そんなコンサルティングファームでの税理士の活躍について、税務会計業界の就職・転職支援に20年以上携わってきた、採用コンサルタントが分析してみました。
■財務・税務系コンサルティングファームで戦略的提案を
1)財務・税務系コンサルティングファームでの業務の特徴
財務・税務系コンサルティングファームでは、企業の財務戦略策定、M&Aにおける税務アドバイザリー、組織再編のストラクチャリング、国際税務戦略の立案など、高度で戦略的な税務コンサルティングを提供します。通常の税理士業務とは異なり、クライアントは大企業や上場企業が中心で、案件規模も大きく、経営の根幹に関わる重要な意思決定に税務の専門家として関与できます。
2)コンサルティングファームでの収入は?
年収面では、コンサルティングファームは税理士業界の中でも最高水準を誇ります。20代や30代前半の若手コンサルタントでも
年収500万円から700万円程度からスタート
。
・シニアコンサルタント:年収800万円~1,000万円
・マネージャークラス:年収1,000万円~1,500万円
こうした給与レンジが一般的です。さらにパートナークラスに到達すれば、年収1,500万円以上も十分に視野に入ってくるでしょう。また、実力次第で年齢に関係なく高年収を実現できるのも、コンサルティングファームの大きな魅力のひとつです。

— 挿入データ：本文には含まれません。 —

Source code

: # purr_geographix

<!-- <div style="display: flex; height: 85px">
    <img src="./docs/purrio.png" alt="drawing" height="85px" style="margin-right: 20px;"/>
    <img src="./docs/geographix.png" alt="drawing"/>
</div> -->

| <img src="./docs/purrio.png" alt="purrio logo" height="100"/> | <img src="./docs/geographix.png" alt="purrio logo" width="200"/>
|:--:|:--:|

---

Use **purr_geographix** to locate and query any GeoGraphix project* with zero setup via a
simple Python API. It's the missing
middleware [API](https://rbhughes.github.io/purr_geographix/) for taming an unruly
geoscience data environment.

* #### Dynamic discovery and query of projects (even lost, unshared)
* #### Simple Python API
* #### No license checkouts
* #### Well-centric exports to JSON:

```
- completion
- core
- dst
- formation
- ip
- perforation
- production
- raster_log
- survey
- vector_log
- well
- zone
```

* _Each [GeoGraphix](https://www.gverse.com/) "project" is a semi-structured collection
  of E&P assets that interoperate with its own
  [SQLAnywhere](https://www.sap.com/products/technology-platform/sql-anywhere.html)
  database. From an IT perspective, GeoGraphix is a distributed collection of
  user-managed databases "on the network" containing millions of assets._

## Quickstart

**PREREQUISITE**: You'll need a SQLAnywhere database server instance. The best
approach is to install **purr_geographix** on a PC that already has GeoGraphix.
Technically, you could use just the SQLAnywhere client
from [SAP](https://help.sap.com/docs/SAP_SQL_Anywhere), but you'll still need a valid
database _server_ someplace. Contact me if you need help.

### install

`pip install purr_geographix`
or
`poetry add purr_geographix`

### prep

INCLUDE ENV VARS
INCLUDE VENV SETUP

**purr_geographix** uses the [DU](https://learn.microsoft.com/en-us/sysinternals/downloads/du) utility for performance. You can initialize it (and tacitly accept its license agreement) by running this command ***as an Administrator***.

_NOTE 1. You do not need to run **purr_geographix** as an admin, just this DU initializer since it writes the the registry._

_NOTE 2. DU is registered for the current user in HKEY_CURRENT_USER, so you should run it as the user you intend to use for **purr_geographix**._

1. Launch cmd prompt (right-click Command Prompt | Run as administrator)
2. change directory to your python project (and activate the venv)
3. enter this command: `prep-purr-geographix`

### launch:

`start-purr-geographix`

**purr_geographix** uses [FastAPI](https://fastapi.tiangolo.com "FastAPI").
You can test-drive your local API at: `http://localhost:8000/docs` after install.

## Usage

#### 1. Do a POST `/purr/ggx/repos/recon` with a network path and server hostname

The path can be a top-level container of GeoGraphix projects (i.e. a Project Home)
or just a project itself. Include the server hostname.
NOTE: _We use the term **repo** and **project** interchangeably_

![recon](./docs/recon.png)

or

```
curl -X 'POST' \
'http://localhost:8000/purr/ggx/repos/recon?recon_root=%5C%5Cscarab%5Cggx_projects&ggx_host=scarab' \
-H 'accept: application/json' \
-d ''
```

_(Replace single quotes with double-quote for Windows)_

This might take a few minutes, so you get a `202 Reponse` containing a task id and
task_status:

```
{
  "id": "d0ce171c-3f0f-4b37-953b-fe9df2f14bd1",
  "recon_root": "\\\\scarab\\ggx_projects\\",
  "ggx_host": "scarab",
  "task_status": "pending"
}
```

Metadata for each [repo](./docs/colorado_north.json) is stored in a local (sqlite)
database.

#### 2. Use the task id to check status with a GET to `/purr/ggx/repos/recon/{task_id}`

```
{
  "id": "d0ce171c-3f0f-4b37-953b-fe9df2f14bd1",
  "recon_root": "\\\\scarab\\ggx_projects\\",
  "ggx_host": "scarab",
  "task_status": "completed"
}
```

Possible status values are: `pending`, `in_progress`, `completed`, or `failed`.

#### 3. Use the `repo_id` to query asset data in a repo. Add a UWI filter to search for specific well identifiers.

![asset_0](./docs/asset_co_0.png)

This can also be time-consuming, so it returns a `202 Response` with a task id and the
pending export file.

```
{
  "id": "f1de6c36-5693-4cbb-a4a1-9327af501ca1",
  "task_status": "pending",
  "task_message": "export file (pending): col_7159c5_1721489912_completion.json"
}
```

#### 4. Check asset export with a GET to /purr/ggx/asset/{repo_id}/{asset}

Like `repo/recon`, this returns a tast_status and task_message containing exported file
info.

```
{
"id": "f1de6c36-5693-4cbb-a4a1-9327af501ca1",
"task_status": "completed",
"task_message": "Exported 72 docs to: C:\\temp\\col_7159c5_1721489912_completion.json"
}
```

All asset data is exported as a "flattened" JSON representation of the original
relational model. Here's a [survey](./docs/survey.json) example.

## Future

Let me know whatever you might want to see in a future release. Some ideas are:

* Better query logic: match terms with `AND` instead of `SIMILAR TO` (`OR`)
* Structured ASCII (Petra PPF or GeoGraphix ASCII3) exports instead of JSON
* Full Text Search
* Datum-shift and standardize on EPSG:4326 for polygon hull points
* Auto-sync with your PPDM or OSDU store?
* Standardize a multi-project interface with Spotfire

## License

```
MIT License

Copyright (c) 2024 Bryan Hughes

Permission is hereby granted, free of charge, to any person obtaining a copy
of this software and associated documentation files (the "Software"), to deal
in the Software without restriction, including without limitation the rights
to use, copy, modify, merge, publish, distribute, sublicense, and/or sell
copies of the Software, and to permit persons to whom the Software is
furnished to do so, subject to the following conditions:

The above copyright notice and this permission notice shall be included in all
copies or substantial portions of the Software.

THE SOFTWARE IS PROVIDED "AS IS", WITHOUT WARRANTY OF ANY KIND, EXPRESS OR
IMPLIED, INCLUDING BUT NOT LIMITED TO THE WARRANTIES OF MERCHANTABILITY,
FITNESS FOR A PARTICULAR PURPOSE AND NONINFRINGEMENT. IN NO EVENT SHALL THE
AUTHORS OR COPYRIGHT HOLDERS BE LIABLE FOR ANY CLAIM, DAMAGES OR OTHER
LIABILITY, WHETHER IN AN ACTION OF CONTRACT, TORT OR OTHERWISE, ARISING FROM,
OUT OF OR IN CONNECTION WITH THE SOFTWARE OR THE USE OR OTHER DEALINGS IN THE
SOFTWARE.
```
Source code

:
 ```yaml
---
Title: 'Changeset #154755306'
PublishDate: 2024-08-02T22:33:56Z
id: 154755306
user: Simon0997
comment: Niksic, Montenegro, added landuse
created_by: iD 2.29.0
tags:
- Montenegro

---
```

3)コンサルティングファームへの転職で求められる能力
コンサルティングファームへの転職は、税理士資格だけでは不十分で、
即戦力としての実務経験とコンサルティングスキルが重視
されます。特にM&Aや組織再編、国際税務といった高度な税務案件に関わった経験があれば、採用において大きな強みとなります。
それだけに、単に税務処理ができるだけでなく、ビジネス全体を俯瞰し、クライアントの経営課題を理解した上で税務戦略を提案できる能力が求められます。
4)コンサルタントとして成功するために必要なもの
コンサルタントとして成功するには、
論理的思考力とコミュニケーション能力
が不可欠です。複雑な税務問題を分析し、クライアント経営陣に対して分かりやすくプレゼンテーションする能力、プロジェクトを円滑にマネジメントする能力など。税務知識以外のビジネススキルも重要になります。加えてExcelやPowerPointといったツールを使いこなすスキルも必須です。
■コンサルティングファームでのキャリアと働き方
コンサルティングファームでは、成果主義の評価体系が一般的です。プロジェクトごとの成果が評価され、優秀な成績を収めれば年齢や経験年数に関係なく昇進や昇給のチャンスがあります。逆に成果を出せなければ厳しい評価を受けることもあり、実力本位の世界と言えます。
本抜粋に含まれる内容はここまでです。